31
submitted 1 year ago* (last edited 1 year ago) by Runis@lemmy.world to c/privacyguides@lemmy.one

Hello,

Like many people, I have many files (text, pictures, ...) on my Android smartphone; Files I don't want to lose. I could use Google Drive or similar software to have a copy of files in the cloud in case my smartphone is destroyed/lost/stolen, but files would be stored unencrypted server-side, so we don't want that. I'm looking for an E2EE solution to have a copy of the files in my phone on some cloud.

A common situation : you are on holidays, you only have your phone with you (no computer…). Near the end of the holidays, you break/lose your phone (or your backpack with your computer and phone is stolen). If your files are not synced/backed up in some cloud, you lose all your more recent files (including holidays pictures).

I searched for solutions, but found nothing good so far.

  • I considered Cryptomator for Android, but after 5,5 years the Document Provider API is still not implemented, despite the promises of the developers (they didn't bother with a roadmap for 2023 for Cryptomator, it's half abandoned with only cosmetic/bug fixes updates). There is no support for automation tools neither. So it does not seem appropriate.
  • Maybe a local encryption app, combined with a standard cloud sync app, could do the trick, but I have not found an efficient solution yet.

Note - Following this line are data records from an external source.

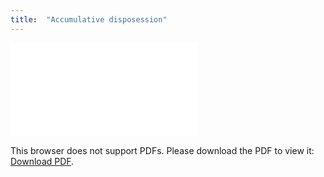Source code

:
 ```yaml
---
title:  "Accumulative disposession"
---
```



<object data="/images/theory/Lees-White-accumulativedisposession.pdf" type="application/pdf" width="700px" height="700px">
    <embed src="/assets/theory/Lees-White-accumulativedisposession.pdf">
        <p>This browser does not support PDFs. Please download the PDF to view it: <a href="/assets/theory/Lees-White-accumulativedisposession.pdf">Download PDF</a>.</p>
</object>

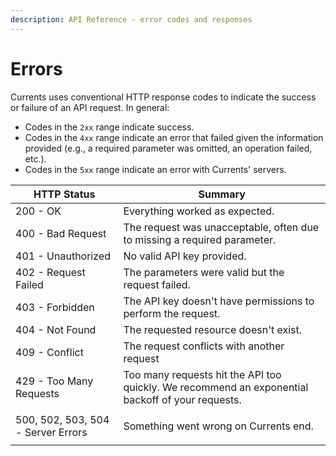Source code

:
```yaml
---
description: API Reference - error codes and responses
---
```


# Errors

Currents uses conventional HTTP response codes to indicate the success or failure of an API request. In general:&#x20;

* Codes in the `2xx` range indicate success.&#x20;
* Codes in the `4xx` range indicate an error that failed given the information provided (e.g., a required parameter was omitted, an operation failed, etc.).&#x20;
* Codes in the `5xx` range indicate an error with Currents' servers.

| HTTP Status                        | Summary                                                                                          |
| ---------------------------------- | ------------------------------------------------------------------------------------------------ |
| 200 - OK                           | Everything worked as expected.                                                                   |
| 400 - Bad Request                  | The request was unacceptable, often due to missing a required parameter.                         |
| 401 - Unauthorized                 | No valid API key provided.                                                                       |
| 402 - Request Failed               | The parameters were valid but the request failed.                                                |
| 403 - Forbidden                    | The API key doesn't have permissions to perform the request.                                     |
| 404 - Not Found                    | The requested resource doesn't exist.                                                            |
| 409 - Conflict                     | The request conflicts with another request                                                       |
| 429 - Too Many Requests            | Too many requests hit the API too quickly. We recommend an exponential backoff of your requests. |
| 500, 502, 503, 504 - Server Errors | <p>Something went wrong on Currents end.<br></p>                                                 |
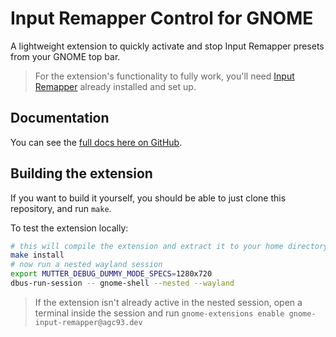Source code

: # Input Remapper Control for GNOME

A lightweight extension to quickly activate and stop Input Remapper presets from your GNOME top bar.

> For the extension's functionality to fully work, you'll need [Input Remapper](https://github.com/sezanzeb/input-remapper) already installed and set up.

## Documentation

You can see the [full docs here on GitHub](https://agc93.github.io/gnome-input-remapper/).

## Building the extension

If you want to build it yourself, you should be able to just clone this repository, and run `make`.

To test the extension locally:

```bash
# this will compile the extension and extract it to your home directory
make install
# now run a nested wayland session
export MUTTER_DEBUG_DUMMY_MODE_SPECS=1280x720
dbus-run-session -- gnome-shell --nested --wayland
```

> If the extension isn't already active in the nested session, open a terminal inside the session and run `gnome-extensions enable gnome-input-remapper@agc93.dev`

I'd like to know how you solved this problem for yourselves, or if you have any advice. It seems to be a common use case, I think it can be useful to many people.

note: I use Syncthing on a day-to-day basis to sync my files between my devices, but it won't help in these situations.

(I hope my English is not too bad, it's not my mother tongue, sorry)

top 25 comments
sorted by: hot top controversial new old
[-] MarioBarisa@vlemmy.net 8 points 1 year ago

I had the same problem, I have switched over to ProtonDrive and Iike it so much. If you want give ProtonDrive a try.

[-] Notamoosen@kbin.social 3 points 1 year ago

Also going to add that Proton makes my favorites VPN. They offer a completely free version with no data cap (but limited locations) if you wish to try it before buying the full product.

[-] albert180@feddit.de 7 points 1 year ago* (last edited 1 year ago)

Nextcloud? https://nextcloud.com/de/encryption/ It is not yet end to end, but the transport is encrypted and the files stored on the server too

[-] Runis@lemmy.world 4 points 1 year ago* (last edited 1 year ago)

I don't really trust the server side encryption, admins can probably access files. I would sleep better with E2EE :-) But it can be right for some people, thanks for mentioning it.

[-] albert180@feddit.de 4 points 1 year ago

Well if you Selfhost you are your own admin. It's open source and easy to deploy

[-] DeltaTangoLima@reddrefuge.com 6 points 1 year ago

I use SyncThing to get the backups I want over to my main computer, then rclone to encrypt them onto remote cloud storage. In my case, I use S3, but rclone supports heaps of cloud remotes.

[-] maxmalrichtig@discuss.tchncs.de 5 points 1 year ago

+1 for SyncThing. The most cloud-less cloud one could wish to have.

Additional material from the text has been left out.